Delegado debocha de jovem ao saber que puseram camisinha suja em sua bolsa
'Você é jurista?', ironizou autoridade quando passageira da CPTM questionou se caso não se enquadrava na nova lei de importunação sexual.
Estima-se que mais de 7 milhões de pessoas utilizem trem e metrô em São Paulo diariamente. Agora, imagina a seguinte situação: você é uma dessas pessoas, está na CPTM, sente algo pingar na sua perna, acha que é a marmita vazando e, quando vai checar na bolsa, se depara com um preservativo aparentemente usado dentro dela? Sim, alguém colocou ele lá dentro, mas você não faz ideia de quem foi. Isso aconteceu com a jornalista Clara Novais, de 27 anos, na última terça-feira, 2.
A jovem estava usando a linha Diamante da CPTM. Havia embarcado na estação Palmeiras – Barra Funda e desceria na Imperatriz Leopoldina. Seu trajeto não foi alterado, mas, ao chegar ao destino final, a usuária foi correndo denunciar o caso para os seguranças da estação e não encontrou nenhum. “Eu ainda estou muito assustada. Na hora, até tentei fingir que não estava abalada, para o caso de a pessoa que tivesse feito isso estivesse vendo. Estou ainda processando, meio atônita. Como uma pessoa pode se sentir no direito?“, relatou a mulher horas mais tarde nas redes sociais.
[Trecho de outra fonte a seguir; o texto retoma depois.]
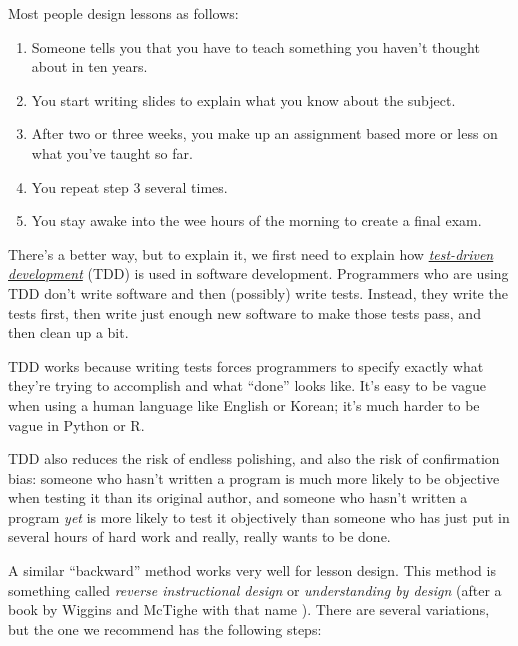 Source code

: 
Most people design lessons as follows:

\begin{enumerate}

\item
  Someone tells you that you have to teach something you haven't
  thought about in ten years.

\item
  You start writing slides to explain what you know about the subject.

\item
  After two or three weeks, you make up an assignment based more or
  less on what you've taught so far.

\item
  You repeat step 3 several times.

\item
  You stay awake into the wee hours of the morning to create a final
  exam.

\end{enumerate}

There's a better way, but to explain it, we first need to explain how
\emph{\href{https://en.wikipedia.org/wiki/Test-driven\_development}{test-driven
development}} (TDD) is used in software development.  Programmers who
are using TDD don't write software and then (possibly) write tests.
Instead, they write the tests first, then write just enough new
software to make those tests pass, and then clean up a bit.

TDD works because writing tests forces programmers to specify exactly
what they're trying to accomplish and what ``done'' looks like. It's
easy to be vague when using a human language like English or Korean;
it's much harder to be vague in Python or R.

TDD also reduces the risk of endless polishing, and also the risk of
confirmation bias: someone who hasn't written a program is much more
likely to be objective when testing it than its original author, and
someone who hasn't written a program \emph{yet} is more likely to test
it objectively than someone who has just put in several hours of hard
work and really, really wants to be done.

A similar ``backward'' method works very well for lesson design.  This
method is something called \emph{reverse instructional design} or
\emph{understanding by design} (after a book by Wiggins and McTighe
with that name \cite{bib:wiggins-mctighe}).  There are several
variations, but the one we recommend has the following steps:


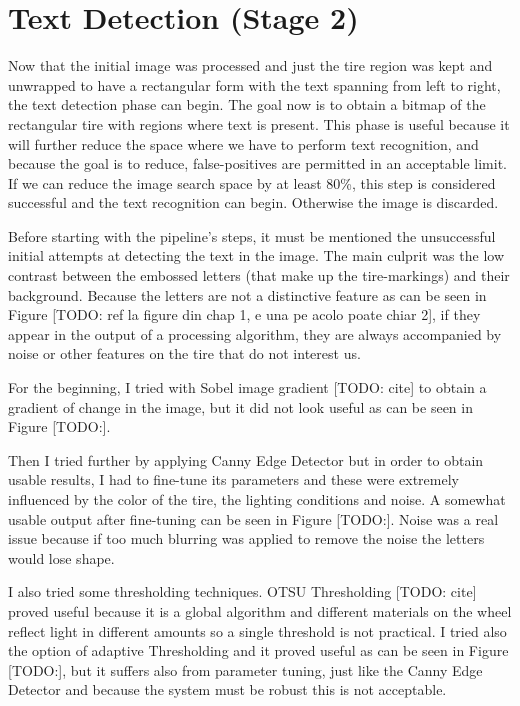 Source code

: \section{Text Detection (Stage 2)}\label{sec:text-detection}
Now that the initial image was processed and just the tire region was kept and unwrapped to have a rectangular form with the text spanning from left to right, the text detection phase can begin. The goal now is to obtain a bitmap of the rectangular tire with regions where text is present. This phase is useful because it will further reduce the space where we have to perform text recognition, and because the goal is to reduce, false-positives are permitted in an acceptable limit. If we can reduce the image search space by at least 80\%, this step is considered successful and the text recognition can begin. Otherwise the image is discarded.

Before starting with the pipeline's steps, it must be mentioned the unsuccessful initial attempts at detecting the text in the image. The main culprit was the low contrast between the embossed letters (that make up the tire-markings) and their background. Because the letters are not a distinctive feature as can be seen in Figure [TODO: ref la figure din chap 1, e una pe acolo poate chiar 2], if they appear in the output of a processing algorithm, they are always accompanied by noise or other features on the tire that do not interest us.

For the beginning, I tried with Sobel image gradient [TODO: cite] to obtain a gradient of change in the image, but it did not look useful as can be seen in Figure [TODO:].

Then I tried further by applying Canny Edge Detector \cite{site:Canny_edge_detection} but in order to obtain usable results, I had to fine-tune its parameters and these were extremely influenced by the color of the tire, the lighting conditions and noise. A somewhat usable output after fine-tuning can be seen in Figure [TODO:]. Noise was a real issue because if too much blurring was applied to remove the noise the letters would lose shape.

I also tried some thresholding techniques. OTSU Thresholding [TODO: cite] proved useful because it is a global algorithm and different materials on the wheel reflect light in different amounts so a single threshold is not practical. I tried also the option of adaptive Thresholding and it proved useful as can be seen in Figure [TODO:], but it suffers also from parameter tuning, just like the Canny Edge Detector and because the system must be robust this is not acceptable.

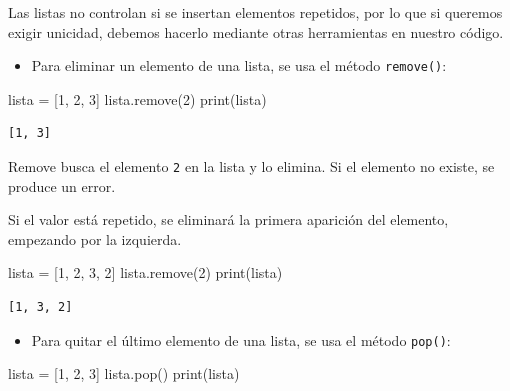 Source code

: \documentclass[
  letterpaper,
  DIV=11,
  numbers=noendperiod]{scrreprt}
\newenvironment{Shaded}{\begin{snugshade}}{\end{snugshade}}
\newcommand{\BuiltInTok}[1]{\textcolor[rgb]{0.00,0.23,0.31}{#1}}
\newcommand{\DecValTok}[1]{\textcolor[rgb]{0.68,0.00,0.00}{#1}}
\newcommand{\NormalTok}[1]{\textcolor[rgb]{0.00,0.23,0.31}{#1}}
\newcommand{\OperatorTok}[1]{\textcolor[rgb]{0.37,0.37,0.37}{#1}}
\providecommand{\tightlist}{%
  \setlength{\itemsep}{0pt}\setlength{\parskip}{0pt}}\usepackage{longtable,booktabs,array}
\begin{document}
Las listas no controlan si se insertan elementos repetidos, por lo que
si queremos exigir unicidad, debemos hacerlo mediante otras herramientas
en nuestro código.

\begin{itemize}
\tightlist
\item
  Para eliminar un elemento de una lista, se usa el método
  \texttt{remove()}:
\end{itemize}

\begin{Shaded}
\begin{Highlighting}[]
\NormalTok{lista }\OperatorTok{=}\NormalTok{ [}\DecValTok{1}\NormalTok{, }\DecValTok{2}\NormalTok{, }\DecValTok{3}\NormalTok{]}
\NormalTok{lista.remove(}\DecValTok{2}\NormalTok{)}
\BuiltInTok{print}\NormalTok{(lista)}
\end{Highlighting}
\end{Shaded}

\begin{verbatim}
[1, 3]
\end{verbatim}

Remove busca el elemento \texttt{2} en la lista y lo elimina. Si el
elemento no existe, se produce un error.

Si el valor está repetido, se eliminará la primera aparición del
elemento, empezando por la izquierda.

\begin{Shaded}
\begin{Highlighting}[]
\NormalTok{lista }\OperatorTok{=}\NormalTok{ [}\DecValTok{1}\NormalTok{, }\DecValTok{2}\NormalTok{, }\DecValTok{3}\NormalTok{, }\DecValTok{2}\NormalTok{]}
\NormalTok{lista.remove(}\DecValTok{2}\NormalTok{)}
\BuiltInTok{print}\NormalTok{(lista)}
\end{Highlighting}
\end{Shaded}

\begin{verbatim}
[1, 3, 2]
\end{verbatim}

\begin{itemize}
\tightlist
\item
  Para quitar el último elemento de una lista, se usa el método
  \texttt{pop()}:
\end{itemize}

\begin{Shaded}
\begin{Highlighting}[]
\NormalTok{lista }\OperatorTok{=}\NormalTok{ [}\DecValTok{1}\NormalTok{, }\DecValTok{2}\NormalTok{, }\DecValTok{3}\NormalTok{]}
\NormalTok{lista.pop()}
\BuiltInTok{print}\NormalTok{(lista)}
\end{Highlighting}
\end{Shaded}
\end{document}
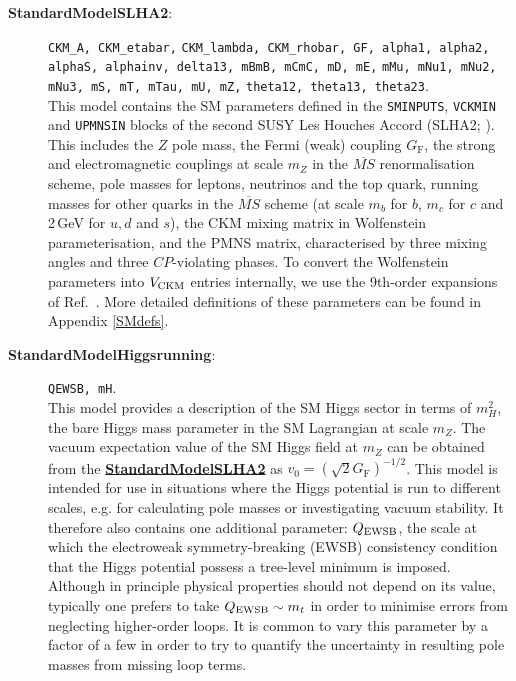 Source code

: \documentclass[pdftex,twocolumn,epjc3_preprint,runningheads]{svjour3}
\renewcommand{\_}{\discretionary{\underscore}{}{\underscore}}
\newcommand\term[1]{{\lstset{style=terminal}\lstinline!#1!\lstset{style=cpp}}}
\newcommand{\doublecrosssf}[2]{\hyperref[#2]{\textbf{\textsf{#1}}}}
\newcommand{\MSbar}{$\MSBar$\xspace}
\newcommand{\MSBar}{\overline{MS}}
\begin{document}
\begin{description}

\item[\textbf{\textsf{StandardModel\_SLHA2}}\label{SM_SLHA2}:] \term{CKM_A, CKM_etabar,} \term{CKM_lambda, CKM_rhobar, GF, alpha1, alpha2,} \term{alphaS, alphainv, delta13, mBmB, mCmC, mD, mE,} \term{mMu, mNu1, mNu2, mNu3, mS, mT, mTau, mU, mZ,} \term{theta12, theta13, theta23}.\\
This model contains the SM parameters defined in the \texttt{SMINPUTS}, \texttt{VCKMIN} and \texttt{UPMNSIN} blocks of the second SUSY Les Houches Accord (SLHA2; \cite{Allanach:2008qq}).  This includes the $Z$ pole mass, the Fermi (weak) coupling $G_\mathrm{F}$, the strong and electromagnetic couplings at scale $m_Z$ in the \MSbar renormalisation scheme, pole masses for leptons, neutrinos and the top quark, running masses for other quarks in the \MSbar scheme (at scale $m_b$ for $b$, $m_c$ for $c$ and 2\,GeV for $u, d$ and $s$), the CKM mixing matrix in Wolfenstein parameterisation, and the PMNS matrix, characterised by three mixing angles and three $CP$-violating phases.  To convert the Wolfenstein parameters into $V_{\rm CKM}$ entries internally, we use the 9th-order expansions of Ref.\ \cite{CKMFitter}.  More detailed definitions of these parameters can be found in Appendix \ref{SMdefs}. \vspace{2mm}

\item[\textbf{\textsf{StandardModel\_Higgs\_running}}\label{SM_h_run}:] \term{QEWSB, mH}.\\
This model provides a description of the SM Higgs sector in terms of $m^2_H$, the bare Higgs mass parameter in the SM Lagrangian at scale $m_Z$.  The vacuum expectation value of the SM Higgs field at $m_Z$ can be obtained from the \doublecrosssf{StandardModel\_SLHA2}{SM_SLHA2} as $v_0 = (\sqrt{2}G_\mathrm{F})^{-1/2}$.  This model is intended for use in situations where the Higgs potential is run to different scales, e.g. for calculating pole masses or investigating vacuum stability.  It therefore also contains one additional parameter: $Q_{\rm EWSB}$, the scale at which the electroweak symmetry-breaking (EWSB) consistency condition that the Higgs potential possess a tree-level minimum is imposed.  Although in principle physical properties should not depend on its value, typically one prefers to take $Q_{\rm EWSB}\sim m_t$ in order to minimise errors from neglecting higher-order loops.  It is common to vary this parameter by a factor of a few in order to try to quantify the uncertainty in resulting pole masses from missing loop terms. \vspace{2mm}


\end{description}
\end{document}
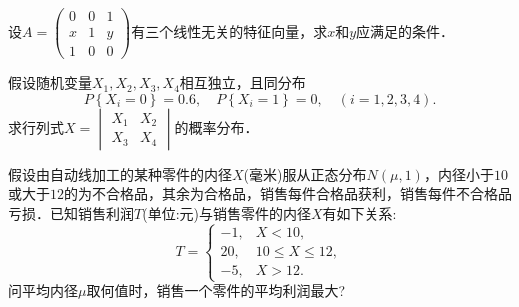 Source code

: \documentclass[plain,noanswer,medmath]{../../template/jnuexam}
\begin{document}

\begin{problem}
设$A = \begin{pmatrix}
  0 & 0 & 1 \\
  x & 1 & y \\
  1 & 0 & 0
\end{pmatrix}$有三个线性无关的特征向量，求$x$和$y$应满足的条件．
\end{problem}



\begin{problem}
假设随机变量$X_1,X_2,X_3,X_4$相互独立，且同分布
$$P\left\{X_i = 0 \right\} = 0.6,\quad P\left\{X_i = 1 \right\} = 0,\quad (i = 1,2,3,4).$$
求行列式$X = \begin{vmatrix}
  X_1 & X_2 \\
  X_3 & X_4
\end{vmatrix}$的概率分布．
\end{problem}



\begin{problem}
假设由自动线加工的某种零件的内径$X$(毫米)服从正态分布$N(\mu ,1)$，内径小于$10$ 或大于$12$的为不合格品，其余为合格品，销售每件合格品获利，销售每件不合格品亏损．已知销售利润$T$(单位:元)与销售零件的内径$X$有如下关系:
$$T = \begin{cases}
  -1, & X < 10, \\
  20, & 10 \le X \le 12, \\
  -5, & X > 12.
\end{cases}$$
问平均内径$\mu$取何值时，销售一个零件的平均利润最大?
\end{problem}
\end{document}

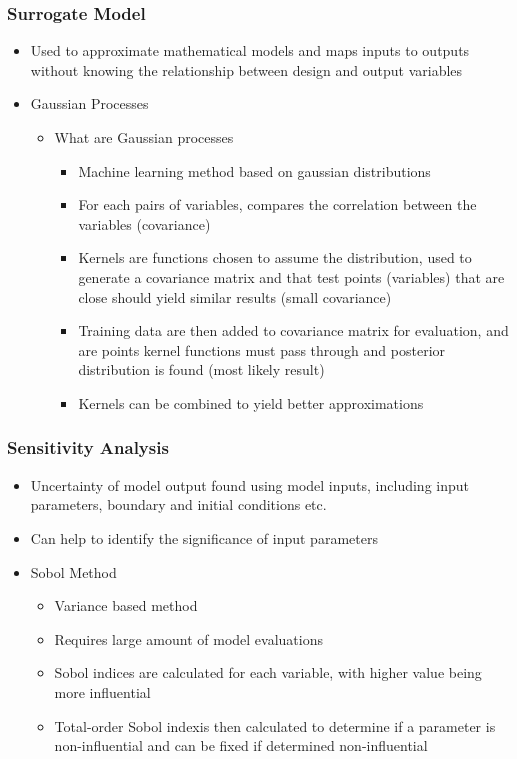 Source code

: \documentclass{article}
\begin{document}
    \subsubsection*{Surrogate Model}
    \begin{itemize}
        \item Used to approximate mathematical models and maps inputs to outputs without knowing the relationship between design and output variables \cite{williams_novel_2021}
        \item Gaussian Processes
        \begin{itemize}
            \item What are Gaussian processes \cite{hornsby_gaussian_2024}
            \begin{itemize}    
                \item Machine learning method based on gaussian distributions
                \item For each pairs of variables, compares the correlation between the variables (covariance)
                \item Kernels are functions chosen to assume the distribution, used to generate a covariance matrix and that test points (variables) that are close should yield similar results (small covariance) \cite{duvenaud_automatic_2014}
                \item Training data are then added to covariance matrix for evaluation, and are points kernel functions must pass through and posterior distribution is found (most likely result)
                \item Kernels can be combined to yield better approximations \cite{duvenaud_automatic_2014}
            \end{itemize}
        \end{itemize}
    \end{itemize}
    \subsubsection*{Sensitivity Analysis \cite{wirthl_global_2023} } 
    \begin{itemize}
        \item Uncertainty of model output found using model inputs, including input parameters, boundary and initial conditions etc.
        \item Can help to identify the significance of input parameters
        \item Sobol Method
        \begin{itemize}
            \item Variance based method
            \item Requires large amount of model evaluations
            \item Sobol indices are calculated for each variable, with higher value being more influential
            \item Total-order Sobol indexis then calculated to determine if a parameter is non-influential and can be fixed if determined non-influential
        \end{itemize}
    \end{itemize}
\pagebreak
\end{document}
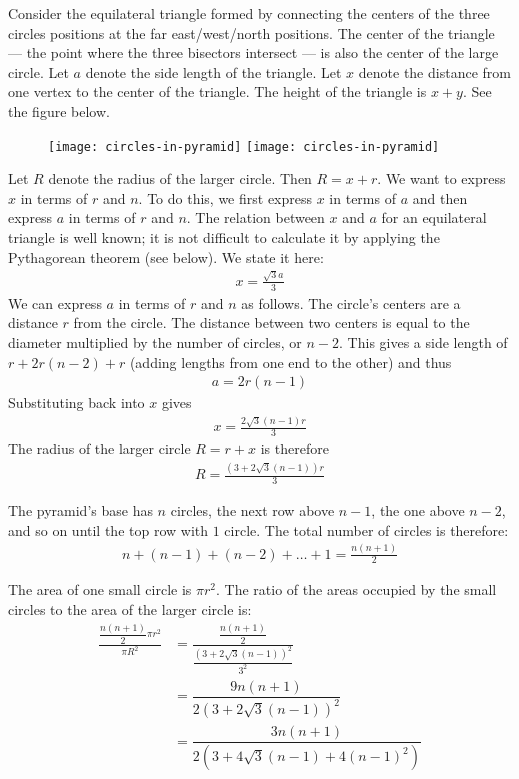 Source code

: Consider the equilateral triangle formed by connecting the centers of the three circles positions at the far east/west/north positions. The center of the triangle --- the point where the three bisectors intersect --- is also the center of the large circle. Let $a$ denote the side length of the triangle. Let $x$ denote the distance from one vertex to the center of the triangle. The height of the triangle is $x+y$. See the figure below. 
\begin{figure}[H]
\centering
\texttt{[image: circles-in-pyramid]}%
\texttt{[image: circles-in-pyramid]}
\end{figure}
Let $R$ denote the radius of the larger circle. Then $R=x+r$. We want to express $x$ in terms of $r$ and $n$. To do this, we first express $x$ in terms of $a$ and then express $a$ in terms of $r$ and $n$. The relation between $x$ and $a$ for an equilateral triangle is well known; it is not difficult to calculate it by applying the Pythagorean theorem (see below). We state it here: 
\begin{align*}
x = \frac{\sqrt{3}a}{3}
\end{align*}
We can express $a$ in terms of $r$ and $n$ as follows. The circle's centers are a distance $r$ from the circle. The distance between two centers is equal to the diameter multiplied by the number of circles, or $n-2$. This gives a side length of $r + 2r(n-2) + r$ (adding lengths from one end to the other) and thus
\begin{align*}
a =  2r(n-1)
\end{align*}
Substituting back into $x$ gives
\begin{align*}
x = \frac{2\sqrt{3}(n-1)r}{3}
\end{align*}
The radius of the larger circle $R=r+x$ is therefore 
\begin{align*}
R = \frac{\left(3+2\sqrt{3}(n-1)\right)r}{3}
\end{align*}

The pyramid's base has $n$ circles, the next row above $n-1$, the one above $n-2$, and so on until the top row with $1$ circle. The total number of circles is therefore:
\begin{align*}
n + (n-1) + (n-2) + \ldots + 1
  = \frac{n(n+1)}{2}
\end{align*}

The area of one small circle is $\pi r^2$. The ratio of the areas occupied by the small circles to the area of the larger circle is:
\begin{align*}
\frac{\dfrac{n(n+1)}{2} \pi r^2}{\pi R^2}
 & = 
\frac{\dfrac{n(n+1)}{2}}{\dfrac{\left(3+2\sqrt{3}(n-1)\right)^2}{3^2}}\\[1em]
 & = 
\dfrac{9n(n+1)}{2\left(3+2\sqrt{3}(n-1)\right)^2}\\[1em]
 & = 
\dfrac{3n(n+1)}{2\left(3+4\sqrt{3}(n-1)+4(n-1)^2\right)}
\end{align*}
Aliás, foi pela internet que ela conseguiu entrar em contato com a Companhia Paulista de Trens Metropolitanos, que pediu maiores informações sobre o caso e garantiu que ele seria averiguado. No mesmo dia, Clara foi até a delegacia fazer um boletim de ocorrência. Engana-se, porém, quem acha que ela foi bem recebida. Mais uma fez, a Justiça falhou com uma mulher – como falha diariamente.
A jornalista relatou o caso para o delegado, que, primeiro, tentou justificar o fato de ela ter encontrado uma camisinha usada em sua bolsa e depois logo debochou da jovem. “Foi muito constrangedor(…) Fui na delegacia do metrô, na Barra Funda, como me orientaram. O 1º Delegado disse que a camisinha pode ter caído com o líquido dentro da minha bolsa sem querer”, contou a usuária, que na sequência questionou se o caso não se enquadrava na Lei de importunação sexual: “primeiro, ele me perguntou se eu era jurista e depois disse que a mídia exagera(…) Segundo a visão dele, não foi importunação”.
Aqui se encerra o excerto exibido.